- Opening Delimiter -
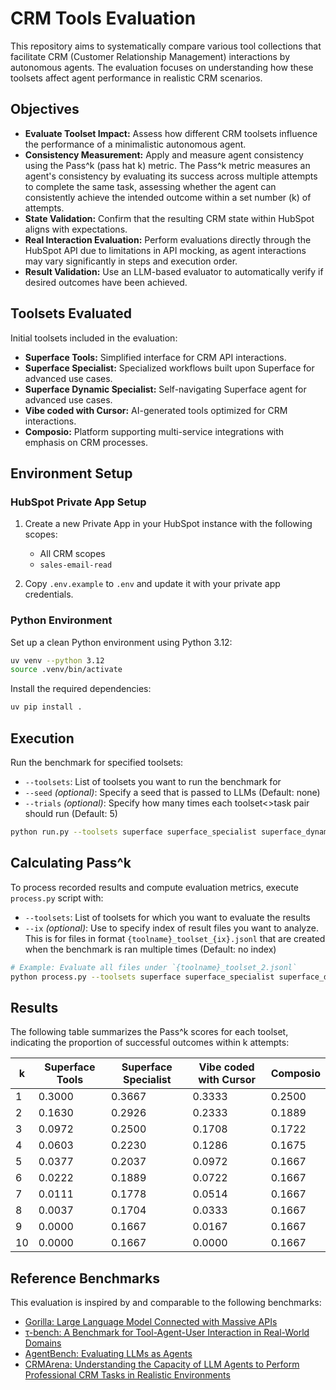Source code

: # CRM Tools Evaluation

This repository aims to systematically compare various tool collections that facilitate CRM (Customer Relationship Management) interactions by autonomous agents. The evaluation focuses on understanding how these toolsets affect agent performance in realistic CRM scenarios.

## Objectives

- **Evaluate Toolset Impact:** Assess how different CRM toolsets influence the performance of a minimalistic autonomous agent.
- **Consistency Measurement:** Apply and measure agent consistency using the Pass^k (pass hat k) metric. The Pass^k metric measures an agent's consistency by evaluating its success across multiple attempts to complete the same task, assessing whether the agent can consistently achieve the intended outcome within a set number (k) of attempts.
- **State Validation:** Confirm that the resulting CRM state within HubSpot aligns with expectations.
- **Real Interaction Evaluation:** Perform evaluations directly through the HubSpot API due to limitations in API mocking, as agent interactions may vary significantly in steps and execution order.
- **Result Validation:** Use an LLM-based evaluator to automatically verify if desired outcomes have been achieved.

## Toolsets Evaluated

Initial toolsets included in the evaluation:
- **Superface Tools:** Simplified interface for CRM API interactions.
- **Superface Specialist:** Specialized workflows built upon Superface for advanced use cases.
- **Superface Dynamic Specialist:** Self-navigating Superface agent for advanced use cases.
- **Vibe coded with Cursor:** AI-generated tools optimized for CRM interactions.
- **Composio:** Platform supporting multi-service integrations with emphasis on CRM processes.

## Environment Setup

### HubSpot Private App Setup

1. Create a new Private App in your HubSpot instance with the following scopes:
   - All CRM scopes
   - `sales-email-read`

2. Copy `.env.example` to `.env` and update it with your private app credentials.

### Python Environment

Set up a clean Python environment using Python 3.12:

```bash
uv venv --python 3.12
source .venv/bin/activate
```

Install the required dependencies:

```bash
uv pip install .
```

## Execution

Run the benchmark for specified toolsets:

- `--toolsets`: List of toolsets you want to run the benchmark for
- `--seed` *(optional)*: Specify a seed that is passed to LLMs (Default: none)
- `--trials` *(optional)*: Specify how many times each toolset<>task pair should run (Default: 5)

```bash
python run.py --toolsets superface superface_specialist superface_dynamic_specialist composio vibecode --seed 42 --trials 10
```

## Calculating Pass^k
To process recorded results and compute evaluation metrics, execute `process.py` script with:

- `--toolsets`: List of toolsets for which you want to evaluate the results
- `--ix` *(optional)*: Use to specify index of result files you want to analyze. This is for files in format `{toolname}_toolset_{ix}.jsonl` that are created when the benchmark is ran multiple times (Default: no index)

```bash
# Example: Evaluate all files under `{toolname}_toolset_2.jsonl`
python process.py --toolsets superface superface_specialist superface_dynamic_specialist composio vibecode --ix 2
```

## Results

The following table summarizes the Pass^k scores for each toolset, indicating the proportion of successful outcomes within k attempts:

| k | Superface Tools | Superface Specialist | Vibe coded with Cursor | Composio |
|---|-----------------|----------------------|------------------------|----------|
| 1 | 0.3000          | 0.3667               | 0.3333                 | 0.2500   |
| 2 | 0.1630          | 0.2926               | 0.2333                 | 0.1889   |
| 3 | 0.0972          | 0.2500               | 0.1708                 | 0.1722   |
| 4 | 0.0603          | 0.2230               | 0.1286                 | 0.1675   |
| 5 | 0.0377          | 0.2037               | 0.0972                 | 0.1667   |
| 6 | 0.0222          | 0.1889               | 0.0722                 | 0.1667   |
| 7 | 0.0111          | 0.1778               | 0.0514                 | 0.1667   |
| 8 | 0.0037          | 0.1704               | 0.0333                 | 0.1667   |
| 9 | 0.0000          | 0.1667               | 0.0167                 | 0.1667   |
|10 | 0.0000          | 0.1667               | 0.0000                 | 0.1667   |

## Reference Benchmarks

This evaluation is inspired by and comparable to the following benchmarks:

- [Gorilla: Large Language Model Connected with Massive APIs](https://arxiv.org/abs/2305.15334)
- [τ-bench: A Benchmark for Tool-Agent-User Interaction in Real-World Domains](https://arxiv.org/abs/2406.12045)
- [AgentBench: Evaluating LLMs as Agents](https://arxiv.org/abs/2308.03688)
- [CRMArena: Understanding the Capacity of LLM Agents to Perform Professional CRM Tasks in Realistic Environments](https://arxiv.org/abs/2411.02305)

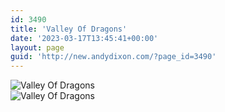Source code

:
 ```yaml
---
id: 3490
title: 'Valley Of Dragons'
date: '2023-03-17T13:45:41+00:00'
layout: page
guid: 'http://new.andydixon.com/?page_id=3490'
---
```


![Valley Of Dragons](https://i0.wp.com/assets.g8x2.ldn.idrivee2-23.com/posters/Valley%20Of%20Dragons%2001.jpg?w=1200&ssl=1 "Valley Of Dragons")  
![Valley Of Dragons](https://i0.wp.com/assets.g8x2.ldn.idrivee2-23.com/posters/Valley%20Of%20Dragons%2002.jpg?w=1200&ssl=1 "Valley Of Dragons")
- Closing Delimiter -
Work request :: Transcribe the records above exactly, leaving out every picture.

Worked solution ::
Source code

: # CRM Tools Evaluation

This repository aims to systematically compare various tool collections that facilitate CRM (Customer Relationship Management) interactions by autonomous agents. The evaluation focuses on understanding how these toolsets affect agent performance in realistic CRM scenarios.

## Objectives

- **Evaluate Toolset Impact:** Assess how different CRM toolsets influence the performance of a minimalistic autonomous agent.
- **Consistency Measurement:** Apply and measure agent consistency using the Pass^k (pass hat k) metric. The Pass^k metric measures an agent's consistency by evaluating its success across multiple attempts to complete the same task, assessing whether the agent can consistently achieve the intended outcome within a set number (k) of attempts.
- **State Validation:** Confirm that the resulting CRM state within HubSpot aligns with expectations.
- **Real Interaction Evaluation:** Perform evaluations directly through the HubSpot API due to limitations in API mocking, as agent interactions may vary significantly in steps and execution order.
- **Result Validation:** Use an LLM-based evaluator to automatically verify if desired outcomes have been achieved.

## Toolsets Evaluated

Initial toolsets included in the evaluation:
- **Superface Tools:** Simplified interface for CRM API interactions.
- **Superface Specialist:** Specialized workflows built upon Superface for advanced use cases.
- **Superface Dynamic Specialist:** Self-navigating Superface agent for advanced use cases.
- **Vibe coded with Cursor:** AI-generated tools optimized for CRM interactions.
- **Composio:** Platform supporting multi-service integrations with emphasis on CRM processes.

## Environment Setup

### HubSpot Private App Setup

1. Create a new Private App in your HubSpot instance with the following scopes:
   - All CRM scopes
   - `sales-email-read`

2. Copy `.env.example` to `.env` and update it with your private app credentials.

### Python Environment

Set up a clean Python environment using Python 3.12:

```bash
uv venv --python 3.12
source .venv/bin/activate
```

Install the required dependencies:

```bash
uv pip install .
```

## Execution

Run the benchmark for specified toolsets:

- `--toolsets`: List of toolsets you want to run the benchmark for
- `--seed` *(optional)*: Specify a seed that is passed to LLMs (Default: none)
- `--trials` *(optional)*: Specify how many times each toolset<>task pair should run (Default: 5)

```bash
python run.py --toolsets superface superface_specialist superface_dynamic_specialist composio vibecode --seed 42 --trials 10
```

## Calculating Pass^k
To process recorded results and compute evaluation metrics, execute `process.py` script with:

- `--toolsets`: List of toolsets for which you want to evaluate the results
- `--ix` *(optional)*: Use to specify index of result files you want to analyze. This is for files in format `{toolname}_toolset_{ix}.jsonl` that are created when the benchmark is ran multiple times (Default: no index)

```bash
# Example: Evaluate all files under `{toolname}_toolset_2.jsonl`
python process.py --toolsets superface superface_specialist superface_dynamic_specialist composio vibecode --ix 2
```

## Results

The following table summarizes the Pass^k scores for each toolset, indicating the proportion of successful outcomes within k attempts:

| k | Superface Tools | Superface Specialist | Vibe coded with Cursor | Composio |
|---|-----------------|----------------------|------------------------|----------|
| 1 | 0.3000          | 0.3667               | 0.3333                 | 0.2500   |
| 2 | 0.1630          | 0.2926               | 0.2333                 | 0.1889   |
| 3 | 0.0972          | 0.2500               | 0.1708                 | 0.1722   |
| 4 | 0.0603          | 0.2230               | 0.1286                 | 0.1675   |
| 5 | 0.0377          | 0.2037               | 0.0972                 | 0.1667   |
| 6 | 0.0222          | 0.1889               | 0.0722                 | 0.1667   |
| 7 | 0.0111          | 0.1778               | 0.0514                 | 0.1667   |
| 8 | 0.0037          | 0.1704               | 0.0333                 | 0.1667   |
| 9 | 0.0000          | 0.1667               | 0.0167                 | 0.1667   |
|10 | 0.0000          | 0.1667               | 0.0000                 | 0.1667   |

## Reference Benchmarks

This evaluation is inspired by and comparable to the following benchmarks:

- [Gorilla: Large Language Model Connected with Massive APIs](https://arxiv.org/abs/2305.15334)
- [τ-bench: A Benchmark for Tool-Agent-User Interaction in Real-World Domains](https://arxiv.org/abs/2406.12045)
- [AgentBench: Evaluating LLMs as Agents](https://arxiv.org/abs/2308.03688)
- [CRMArena: Understanding the Capacity of LLM Agents to Perform Professional CRM Tasks in Realistic Environments](https://arxiv.org/abs/2411.02305)

Source code

:
 ```yaml
---
id: 3490
title: 'Valley Of Dragons'
date: '2023-03-17T13:45:41+00:00'
layout: page
guid: 'http://new.andydixon.com/?page_id=3490'
---
```


![Valley Of Dragons](https://i0.wp.com/assets.g8x2.ldn.idrivee2-23.com/posters/Valley%20Of%20Dragons%2001.jpg?w=1200&ssl=1 "Valley Of Dragons")  
![Valley Of Dragons](https://i0.wp.com/assets.g8x2.ldn.idrivee2-23.com/posters/Valley%20Of%20Dragons%2002.jpg?w=1200&ssl=1 "Valley Of Dragons")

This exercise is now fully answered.